Il giovane ha poi proseguito: “Poco più avanti mi sono accorto che c'era anche l'altra ragazza sull'asfalto. Subito dopo di me sono scesi Pietro ed Edoardo. Le macchine continuavano a camminare, ricordo di aver visto una, forse due macchine investirle di nuovo".

Corso Francia, il “gioco” del semaforo rosso

La tragedia delle due sedicenni ha fatto emergere anche un gioco della morte in voga tra i ragazzi che frequentano la zona di Ponte Milvio. Si tratta del cosiddetto gioco del semaforo rosso che consiste nell’attraversare di corsa, da una parte all’altra, le due carreggiate di Corso Francia mentre le auto sfrecciano, il tutto filmati da uno smartphone.
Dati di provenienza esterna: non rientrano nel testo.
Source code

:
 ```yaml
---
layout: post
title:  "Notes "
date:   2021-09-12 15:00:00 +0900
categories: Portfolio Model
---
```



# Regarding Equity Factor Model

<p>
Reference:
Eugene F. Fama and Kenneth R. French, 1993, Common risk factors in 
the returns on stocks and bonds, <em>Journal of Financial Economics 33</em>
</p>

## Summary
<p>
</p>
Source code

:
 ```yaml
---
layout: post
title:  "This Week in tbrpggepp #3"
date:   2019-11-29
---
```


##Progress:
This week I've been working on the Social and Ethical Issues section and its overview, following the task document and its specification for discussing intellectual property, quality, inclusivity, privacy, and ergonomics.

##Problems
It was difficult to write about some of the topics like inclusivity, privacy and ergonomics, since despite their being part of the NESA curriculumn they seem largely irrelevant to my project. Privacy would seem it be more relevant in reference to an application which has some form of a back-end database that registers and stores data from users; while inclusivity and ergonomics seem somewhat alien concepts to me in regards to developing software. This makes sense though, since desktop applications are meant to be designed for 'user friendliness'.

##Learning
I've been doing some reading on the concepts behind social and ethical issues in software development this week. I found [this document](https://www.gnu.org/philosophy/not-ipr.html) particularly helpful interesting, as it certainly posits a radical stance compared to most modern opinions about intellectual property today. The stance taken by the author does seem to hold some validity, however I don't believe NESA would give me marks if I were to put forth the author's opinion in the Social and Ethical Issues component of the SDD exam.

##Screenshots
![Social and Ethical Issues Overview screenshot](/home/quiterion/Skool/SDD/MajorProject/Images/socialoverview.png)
A svelare la bravata in voga tra i giovani è stato un imprenditore, intervistato da Il Messaggero: “Lo chiamano il giochino del semaforo rosso e quando mia figlia e la sua amichetta me lo hanno spiegato dopo la morte di Camilla e Gaia, mi sono venuti i brividi. Si tratta di attraversare le due carreggiate di Corso Francia veloci mentre per i pedoni è rosso e per le auto che sfrecciano è verde, sfidando la sorte”.

“Un gioco folle del sabato sera e non solo, in voga tra i giovanissimi di Ponte Milvio. Lo fanno per farsi grandi riprendendosi anche con gli smartphone, creando storie sui social che poi si cancellano nel giro delle 24 ore" ha raccontato l’uomo

Il perché di questo “gioco” lo ha spiegato Cecilia, un’amica di Gaia, intervistata da La Repubblica: “Prendi la rincorsa, scavalchi il guardrail e corri più veloce che puoi dall'altra parte. Perché? Forse perché abbiamo 16 anni? Per fare più in fretta a raggiungere i tuoi amici, per non fare tardi sulla via del ritorno a casa. O forse e lo so che è stupido, perché è divertente”.

“Pensi sempre che se guardi bene a destra e a sinistra e corri forte dall'altra parte ci arriverai. E’ una leggerezza, un azzardo. Finora nessuno dei miei amici aveva avuto un incidente" ha concluso la giovane.